Lets go to yesterday as I waited with what seemed like a couple thousand enviros to get into the Gore speech in the Washington D.C. heat. Anti-Gore elements were outnumbered ten to one. But the anti-Gore elements were photographed by the press, much more by far, than pro-Gore elements and they were given a wide birth by the Enviro.s and allowed to protest in the face of a very pro-Gore crowd. They even put Gore’s carbon footprint number in front of a CCAN group, that was ever present at the event and was respectful of the anti-Gore right to demonstrate. These anti-Gore protestors stood in the only shade and recieved a light banter every now and then from the pro-Gore people. I could only think the press got the wrong story, just as Gerson did.

I remember thinking how horrific the folks in Bangeladesh and the folks in Myanmar got nailed by cyclones, in fact I thought of the politics of both places and thought about how our, Katrina was an equal devistation and that many good people would suffer because they had no clue what nature had in store, or could not get out of the way of the hurricane for whatever reason. In the case of Katrina everyone stood by in shock. In the case of Pacific Cyclones it was severe poverty and in the case of Myanmar mix that in with “strong men” and an old fashioned dictatororship looking out for number 1, and not the folks of Myanmar.

I saw nothing partisan about reactions from many groups that went down to help Katrina victoms or people who wanted to help the Pacific Cyclone victoms.

Back to Gore…The folks in front of me were school teachers, from the fifth grade, and they did not look anything like my stereotype of an enviro. The folks behind me were Move-On .org old hippies and they were having a raucus political disscussion with the couple behind them. The couple behind the Move-On folks were talking, also, about the size of Constitution Hall and not to worry about getting in without G tickets (or in my case cut off the G tickets, the very thing you got in on). We were all of 5 feet from the anti-Gore folks and read the anti-Gore posters, just shook our heads and said nothing to anti-Gore folks who were half our age. We all, I am, liked polar bears, even though Iam sure we all had differing perceptions of polar bears and we had differing experiences with “ice bears”. What struck me was that half of the well behaved crowd at the Gore event were wearing ties and the thought of saving bears never came to them, nor me, for that matter. A lot of folks had federal ID’s and I thought what an interesting place and a way to spend lunch. When I got home I was told I could redo the Gore Speech on You-Tube, and I did.

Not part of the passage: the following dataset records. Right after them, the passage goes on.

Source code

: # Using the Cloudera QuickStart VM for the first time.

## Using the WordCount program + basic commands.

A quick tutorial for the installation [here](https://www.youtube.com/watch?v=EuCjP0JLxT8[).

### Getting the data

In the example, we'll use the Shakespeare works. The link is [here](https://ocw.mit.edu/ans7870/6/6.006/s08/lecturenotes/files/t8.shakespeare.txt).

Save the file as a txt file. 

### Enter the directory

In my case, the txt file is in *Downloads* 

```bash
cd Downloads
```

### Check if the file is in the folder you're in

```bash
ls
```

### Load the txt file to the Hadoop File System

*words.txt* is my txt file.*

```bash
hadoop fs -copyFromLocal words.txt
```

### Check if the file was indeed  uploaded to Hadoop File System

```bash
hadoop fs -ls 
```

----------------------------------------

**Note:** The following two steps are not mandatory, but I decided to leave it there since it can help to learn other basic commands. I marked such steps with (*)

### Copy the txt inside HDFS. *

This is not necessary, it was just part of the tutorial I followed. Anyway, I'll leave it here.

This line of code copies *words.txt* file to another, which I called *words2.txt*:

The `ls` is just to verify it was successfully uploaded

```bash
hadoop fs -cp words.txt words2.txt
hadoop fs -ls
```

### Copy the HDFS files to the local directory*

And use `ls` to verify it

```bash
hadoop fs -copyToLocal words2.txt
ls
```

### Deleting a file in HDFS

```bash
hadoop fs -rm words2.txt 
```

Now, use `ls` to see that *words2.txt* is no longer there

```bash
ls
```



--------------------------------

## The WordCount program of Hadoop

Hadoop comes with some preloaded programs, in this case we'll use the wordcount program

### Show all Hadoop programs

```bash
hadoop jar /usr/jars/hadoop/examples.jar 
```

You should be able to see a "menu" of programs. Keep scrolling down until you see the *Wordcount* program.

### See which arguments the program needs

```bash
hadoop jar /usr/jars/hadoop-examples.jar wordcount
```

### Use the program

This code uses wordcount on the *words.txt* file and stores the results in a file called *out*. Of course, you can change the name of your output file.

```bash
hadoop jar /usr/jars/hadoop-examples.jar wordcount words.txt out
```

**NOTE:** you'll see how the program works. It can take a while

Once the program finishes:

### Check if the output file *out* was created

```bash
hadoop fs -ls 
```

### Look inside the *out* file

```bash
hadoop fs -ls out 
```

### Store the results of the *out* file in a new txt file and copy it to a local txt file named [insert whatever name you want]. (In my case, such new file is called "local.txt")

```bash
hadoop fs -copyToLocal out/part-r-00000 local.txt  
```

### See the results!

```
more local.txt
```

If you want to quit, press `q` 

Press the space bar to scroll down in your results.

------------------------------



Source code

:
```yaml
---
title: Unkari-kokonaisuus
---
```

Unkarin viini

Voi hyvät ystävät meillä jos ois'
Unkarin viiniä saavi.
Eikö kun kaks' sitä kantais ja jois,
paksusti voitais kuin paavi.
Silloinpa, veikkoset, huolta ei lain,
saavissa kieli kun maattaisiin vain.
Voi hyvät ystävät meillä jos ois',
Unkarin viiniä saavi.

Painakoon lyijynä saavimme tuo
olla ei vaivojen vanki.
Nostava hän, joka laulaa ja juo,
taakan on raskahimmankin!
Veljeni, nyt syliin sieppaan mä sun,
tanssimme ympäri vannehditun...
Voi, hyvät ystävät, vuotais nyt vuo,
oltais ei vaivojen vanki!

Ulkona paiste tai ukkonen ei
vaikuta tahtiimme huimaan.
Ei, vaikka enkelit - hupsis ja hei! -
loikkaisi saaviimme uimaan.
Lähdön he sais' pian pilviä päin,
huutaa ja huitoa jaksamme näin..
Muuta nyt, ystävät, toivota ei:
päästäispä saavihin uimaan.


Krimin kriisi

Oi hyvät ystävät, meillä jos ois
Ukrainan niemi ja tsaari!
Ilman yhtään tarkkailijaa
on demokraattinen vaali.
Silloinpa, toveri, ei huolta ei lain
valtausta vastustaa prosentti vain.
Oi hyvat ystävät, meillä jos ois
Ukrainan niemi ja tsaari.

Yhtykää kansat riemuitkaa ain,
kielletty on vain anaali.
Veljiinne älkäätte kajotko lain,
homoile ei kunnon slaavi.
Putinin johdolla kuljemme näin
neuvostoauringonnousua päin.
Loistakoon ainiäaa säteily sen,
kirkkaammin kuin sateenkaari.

Back up a little. On my way home I rode a subway bus full of Zoogoers and read my book quietly.

Twenty years ago I would do the same thing, feel very bad, as now, for the bears and the people, I would be very much like the persons who live around me very non-partisan and very non-angry except when an unjustice is wreaked, percieved, or actually so. I would gladly sit by a GE employee and discuss things like dye or PCB’s in the water or Exxon oil spills over several hundred miles of coast for that matter; as persons from both parties in Alaska happily recieved their oil subsidy checks and cashed them. I am an Enviro., do you really think I care more about bears than people. Is there room to care about bears and people. I do. As far as Gerson’s stereotype go’s I would be hardpressed to care equally, but as far as reality is concerned, there is nothing partisan about caring what happens.